WORK REQUEST
Using the entries that follow, give the number of lines containing the string "Noetherian". Write nothing besides that number.
******************************
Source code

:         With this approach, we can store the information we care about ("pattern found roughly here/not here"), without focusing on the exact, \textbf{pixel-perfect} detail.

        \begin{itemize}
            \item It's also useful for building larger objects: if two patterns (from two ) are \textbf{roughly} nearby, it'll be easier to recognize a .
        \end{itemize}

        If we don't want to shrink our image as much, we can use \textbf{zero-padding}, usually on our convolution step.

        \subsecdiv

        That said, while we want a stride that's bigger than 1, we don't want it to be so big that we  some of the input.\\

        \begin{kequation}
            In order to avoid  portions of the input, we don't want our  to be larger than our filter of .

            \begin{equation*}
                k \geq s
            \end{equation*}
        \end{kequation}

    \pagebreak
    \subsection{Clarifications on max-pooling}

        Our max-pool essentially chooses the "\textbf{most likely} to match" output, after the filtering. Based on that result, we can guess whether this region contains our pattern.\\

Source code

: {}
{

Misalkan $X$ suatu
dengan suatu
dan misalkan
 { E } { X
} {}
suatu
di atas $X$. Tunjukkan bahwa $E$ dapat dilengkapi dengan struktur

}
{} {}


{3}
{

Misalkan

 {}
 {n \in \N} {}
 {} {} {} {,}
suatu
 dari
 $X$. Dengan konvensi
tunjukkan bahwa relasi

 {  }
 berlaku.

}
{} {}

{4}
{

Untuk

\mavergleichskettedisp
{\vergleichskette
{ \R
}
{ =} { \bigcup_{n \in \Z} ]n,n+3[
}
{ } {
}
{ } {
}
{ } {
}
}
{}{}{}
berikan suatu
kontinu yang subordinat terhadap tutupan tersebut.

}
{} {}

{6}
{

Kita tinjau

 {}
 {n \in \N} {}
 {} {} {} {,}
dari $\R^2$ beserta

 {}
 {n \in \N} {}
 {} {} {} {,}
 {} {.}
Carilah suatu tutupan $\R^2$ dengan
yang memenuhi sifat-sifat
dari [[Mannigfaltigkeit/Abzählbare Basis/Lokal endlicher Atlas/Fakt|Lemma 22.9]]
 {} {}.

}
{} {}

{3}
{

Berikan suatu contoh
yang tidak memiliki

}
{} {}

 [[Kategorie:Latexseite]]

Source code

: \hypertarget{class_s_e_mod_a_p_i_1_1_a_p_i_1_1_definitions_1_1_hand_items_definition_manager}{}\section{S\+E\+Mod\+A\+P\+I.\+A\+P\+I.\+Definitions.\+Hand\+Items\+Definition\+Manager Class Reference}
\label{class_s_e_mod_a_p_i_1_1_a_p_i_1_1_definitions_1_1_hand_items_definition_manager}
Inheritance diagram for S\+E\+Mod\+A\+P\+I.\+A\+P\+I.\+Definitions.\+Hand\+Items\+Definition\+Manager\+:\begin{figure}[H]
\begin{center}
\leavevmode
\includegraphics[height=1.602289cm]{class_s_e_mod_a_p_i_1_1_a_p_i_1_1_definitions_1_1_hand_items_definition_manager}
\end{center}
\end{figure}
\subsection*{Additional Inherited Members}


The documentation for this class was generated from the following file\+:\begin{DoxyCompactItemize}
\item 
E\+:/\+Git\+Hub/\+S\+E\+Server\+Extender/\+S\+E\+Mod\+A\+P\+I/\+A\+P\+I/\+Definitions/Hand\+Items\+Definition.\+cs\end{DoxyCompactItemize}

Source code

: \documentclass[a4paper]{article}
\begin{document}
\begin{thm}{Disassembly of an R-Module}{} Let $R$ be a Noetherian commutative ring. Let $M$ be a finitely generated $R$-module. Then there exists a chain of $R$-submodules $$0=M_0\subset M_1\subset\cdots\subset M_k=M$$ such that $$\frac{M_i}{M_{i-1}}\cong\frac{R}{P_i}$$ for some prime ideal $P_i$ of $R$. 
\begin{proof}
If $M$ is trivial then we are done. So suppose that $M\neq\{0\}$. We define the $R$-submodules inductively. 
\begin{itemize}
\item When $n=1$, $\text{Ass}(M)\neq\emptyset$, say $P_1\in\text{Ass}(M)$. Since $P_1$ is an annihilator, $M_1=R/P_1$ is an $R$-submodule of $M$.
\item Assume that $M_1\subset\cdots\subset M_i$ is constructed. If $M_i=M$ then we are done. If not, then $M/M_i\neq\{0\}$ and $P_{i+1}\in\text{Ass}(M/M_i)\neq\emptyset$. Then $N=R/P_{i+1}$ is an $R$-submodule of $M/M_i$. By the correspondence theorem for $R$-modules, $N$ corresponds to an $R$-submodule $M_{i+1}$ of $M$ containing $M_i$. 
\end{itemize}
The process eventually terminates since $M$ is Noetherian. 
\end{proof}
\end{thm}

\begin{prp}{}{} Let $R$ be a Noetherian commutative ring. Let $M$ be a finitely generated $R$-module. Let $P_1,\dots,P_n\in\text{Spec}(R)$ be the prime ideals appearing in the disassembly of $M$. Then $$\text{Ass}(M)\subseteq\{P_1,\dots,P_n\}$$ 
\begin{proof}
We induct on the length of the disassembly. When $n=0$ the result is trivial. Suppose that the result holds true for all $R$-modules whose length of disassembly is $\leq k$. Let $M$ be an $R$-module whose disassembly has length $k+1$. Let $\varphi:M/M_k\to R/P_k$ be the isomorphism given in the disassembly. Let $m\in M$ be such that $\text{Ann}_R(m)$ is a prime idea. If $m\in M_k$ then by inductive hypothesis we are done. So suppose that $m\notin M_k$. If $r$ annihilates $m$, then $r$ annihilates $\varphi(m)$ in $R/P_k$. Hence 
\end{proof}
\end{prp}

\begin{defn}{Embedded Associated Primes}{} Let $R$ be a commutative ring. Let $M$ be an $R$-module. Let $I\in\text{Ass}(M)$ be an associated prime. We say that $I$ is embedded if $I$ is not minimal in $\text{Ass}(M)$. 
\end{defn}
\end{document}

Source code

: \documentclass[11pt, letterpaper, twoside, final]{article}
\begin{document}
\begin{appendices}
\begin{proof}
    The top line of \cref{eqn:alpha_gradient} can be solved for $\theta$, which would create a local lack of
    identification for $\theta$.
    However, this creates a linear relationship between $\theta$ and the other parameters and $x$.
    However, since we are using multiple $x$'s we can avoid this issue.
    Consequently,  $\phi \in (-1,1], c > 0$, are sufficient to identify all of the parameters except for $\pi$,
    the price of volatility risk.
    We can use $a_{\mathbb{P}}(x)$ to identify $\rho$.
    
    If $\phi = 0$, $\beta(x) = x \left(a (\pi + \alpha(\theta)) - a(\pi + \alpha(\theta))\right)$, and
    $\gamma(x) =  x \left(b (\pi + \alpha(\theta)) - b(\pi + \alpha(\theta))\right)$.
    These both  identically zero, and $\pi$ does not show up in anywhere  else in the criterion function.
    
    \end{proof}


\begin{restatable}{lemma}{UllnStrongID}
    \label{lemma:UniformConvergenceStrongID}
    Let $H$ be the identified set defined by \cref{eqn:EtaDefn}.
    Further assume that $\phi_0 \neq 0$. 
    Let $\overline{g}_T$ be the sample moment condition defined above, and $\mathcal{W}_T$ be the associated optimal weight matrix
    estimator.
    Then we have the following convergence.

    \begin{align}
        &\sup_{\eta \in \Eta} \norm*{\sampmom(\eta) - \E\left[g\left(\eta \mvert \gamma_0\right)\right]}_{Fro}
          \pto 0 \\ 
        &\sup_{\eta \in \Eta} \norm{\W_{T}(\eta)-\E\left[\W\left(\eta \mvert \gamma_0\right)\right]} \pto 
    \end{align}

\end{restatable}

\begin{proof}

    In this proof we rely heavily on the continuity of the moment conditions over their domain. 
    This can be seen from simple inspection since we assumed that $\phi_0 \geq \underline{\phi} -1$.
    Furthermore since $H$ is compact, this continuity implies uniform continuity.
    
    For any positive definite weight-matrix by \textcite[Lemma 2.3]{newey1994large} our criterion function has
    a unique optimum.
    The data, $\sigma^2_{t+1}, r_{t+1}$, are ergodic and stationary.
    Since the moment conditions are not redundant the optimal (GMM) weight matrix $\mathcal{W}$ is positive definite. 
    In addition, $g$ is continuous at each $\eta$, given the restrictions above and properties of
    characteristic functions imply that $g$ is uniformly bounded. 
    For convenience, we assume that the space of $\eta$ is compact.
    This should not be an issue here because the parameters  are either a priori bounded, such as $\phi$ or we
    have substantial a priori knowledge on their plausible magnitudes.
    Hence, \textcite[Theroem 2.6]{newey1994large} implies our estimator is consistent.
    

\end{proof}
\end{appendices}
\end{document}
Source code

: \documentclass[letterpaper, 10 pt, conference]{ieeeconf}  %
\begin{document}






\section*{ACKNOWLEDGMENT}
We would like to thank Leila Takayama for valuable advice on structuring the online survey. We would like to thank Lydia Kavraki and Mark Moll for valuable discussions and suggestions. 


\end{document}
******************************
REPLY
3